Obviously I can’t go wrong by going as expensive as possible with the Ryzen 7950X3D. But I don’t feel like spending $800 on 16 cores when I’m only running 4-5 chains, and half as many cores will do fine. Wondering what the best balance is between price and performance.
The high cache thing is particularly interesting. After seeing that cache made no difference at all in the Chromium code compile benchmarks I thought it wouldn’t matter here either .I guess I should go for AMD’s latest round of X3D chips then.
I’d be very interested to see a benchmark comparison between the 7950X and the 7950X3D. The 3D cache feels like it could substantially improve Stan’s sampling speed.

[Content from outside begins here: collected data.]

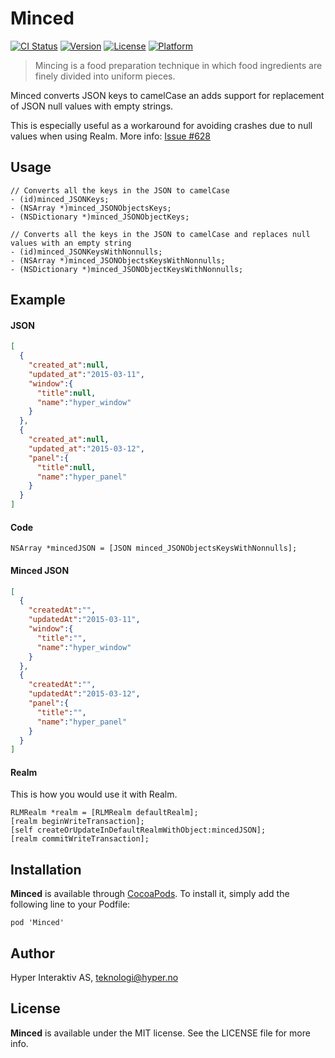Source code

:# Minced

[![CI Status](http://img.shields.io/travis/hyperoslo/Minced.svg?style=flat)](https://travis-ci.org/hyperoslo/Minced)
[![Version](https://img.shields.io/cocoapods/v/Minced.svg?style=flat)](http://cocoadocs.org/docsets/Minced)
[![License](https://img.shields.io/cocoapods/l/Minced.svg?style=flat)](http://cocoadocs.org/docsets/Minced)
[![Platform](https://img.shields.io/cocoapods/p/Minced.svg?style=flat)](http://cocoadocs.org/docsets/Minced)

> Mincing is a food preparation technique in which food ingredients are finely divided into uniform pieces.

Minced converts JSON keys to camelCase an adds support for replacement of JSON null values with empty strings.

This is especially useful as a workaround for avoiding crashes due to null values when using Realm. More info: [Issue #628](https://github.com/realm/realm-cocoa/issues/628)

## Usage

```objc
// Converts all the keys in the JSON to camelCase
- (id)minced_JSONKeys;
- (NSArray *)minced_JSONObjectsKeys;
- (NSDictionary *)minced_JSONObjectKeys;

// Converts all the keys in the JSON to camelCase and replaces null values with an empty string
- (id)minced_JSONKeysWithNonnulls;
- (NSArray *)minced_JSONObjectsKeysWithNonnulls;
- (NSDictionary *)minced_JSONObjectKeysWithNonnulls;
```

## Example

#### JSON

```json
[
  {
    "created_at":null,
    "updated_at":"2015-03-11",
    "window":{
      "title":null,
      "name":"hyper_window"
    }
  },
  {
    "created_at":null,
    "updated_at":"2015-03-12",
    "panel":{
      "title":null,
      "name":"hyper_panel"
    }
  }
]
```

#### Code

```objc
NSArray *mincedJSON = [JSON minced_JSONObjectsKeysWithNonnulls];
```

#### Minced JSON

```json
[
  {
    "createdAt":"",
    "updatedAt":"2015-03-11",
    "window":{
      "title":"",
      "name":"hyper_window"
    }
  },
  {
    "createdAt":"",
    "updatedAt":"2015-03-12",
    "panel":{
      "title":"",
      "name":"hyper_panel"
    }
  }
]
```

#### Realm

This is how you would use it with Realm.

```objc
RLMRealm *realm = [RLMRealm defaultRealm];
[realm beginWriteTransaction];
[self createOrUpdateInDefaultRealmWithObject:mincedJSON];
[realm commitWriteTransaction];
```

## Installation

**Minced** is available through [CocoaPods](http://cocoapods.org). To install
it, simply add the following line to your Podfile:

`pod 'Minced'`

## Author

Hyper Interaktiv AS, teknologi@hyper.no

## License

**Minced** is available under the MIT license. See the LICENSE file for more info.
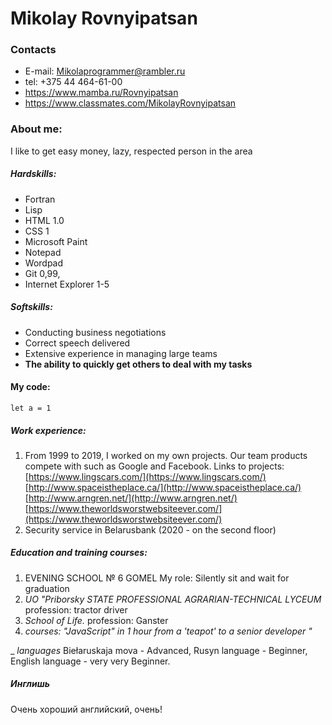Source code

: # Mikolay Rovnyipatsan

### Contacts

- E-mail: Mikolaprogrammer@rambler.ru
- tel: +375 44 464-61-00
- https://www.mamba.ru/Rovnyipatsan
- https://www.classmates.com/MikolayRovnyipatsan

### About me:

I like to get easy money, lazy, respected person in the area

##### Hardskills:

- Fortran
- Lisp
- HTML 1.0
- CSS 1
- Microsoft Paint
- Notepad
- Wordpad
- Git 0,99,
- Internet Explorer 1-5

##### Softskills:

- Conducting business negotiations
- Correct speech delivered
- Extensive experience in managing large teams
- **The ability to quickly get others to deal with my tasks**

#### My code:

```
let a = 1

```

##### Work experience:

1. From 1999 to 2019, I worked on my own projects. Our team products compete with such as Google and Facebook. Links to projects:
   [https://www.lingscars.com/](https://www.lingscars.com/)
   [http://www.spaceistheplace.ca/](http://www.spaceistheplace.ca/)
   [http://www.arngren.net/](http://www.arngren.net/)
   [https://www.theworldsworstwebsiteever.com/](https://www.theworldsworstwebsiteever.com/)
2. Security service in Belarusbank (2020 - on the second floor)

##### Education and training courses:

1. EVENING SCHOOL № 6 GOMEL
   My role: Silently sit and wait for graduation
2. _UO "Priborsky STATE PROFESSIONAL AGRARIAN-TECHNICAL LYCEUM_
   profession: tractor driver
3. _School of Life._
   profession: Ganster
4. _courses: "JavaScript" in 1 hour from a 'teapot' to a senior developer "_

\_
_languages_ Biełaruskaja mova - Advanced, Rusyn language - Beginner, English language - very very Beginner.

##### Инглишь

Очень хороший английский, очень!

And also one vs the 13900K, since it has the same number of threads but more physical cores.
Same. I’d also like to know how much of a role RAM speed and latency plays; in one Hardware Unboxed video I saw recently, having faster RAM (6000 MHz DDR5) gave between modest and substantial performance uplifts in gaming, depending on the game, for Ryzen 7000 chips.
Shame there’s no real benchmarks I can find anywhere. The suggestion just seems to be “get the fastest, most expensive thing with all the cores, most cache, and highest boost clocks.” Would love to know where the best performance per dollar ends up though…having a hard time justifying $800 for 7950X3D over the cheaper 7900X3D with no data.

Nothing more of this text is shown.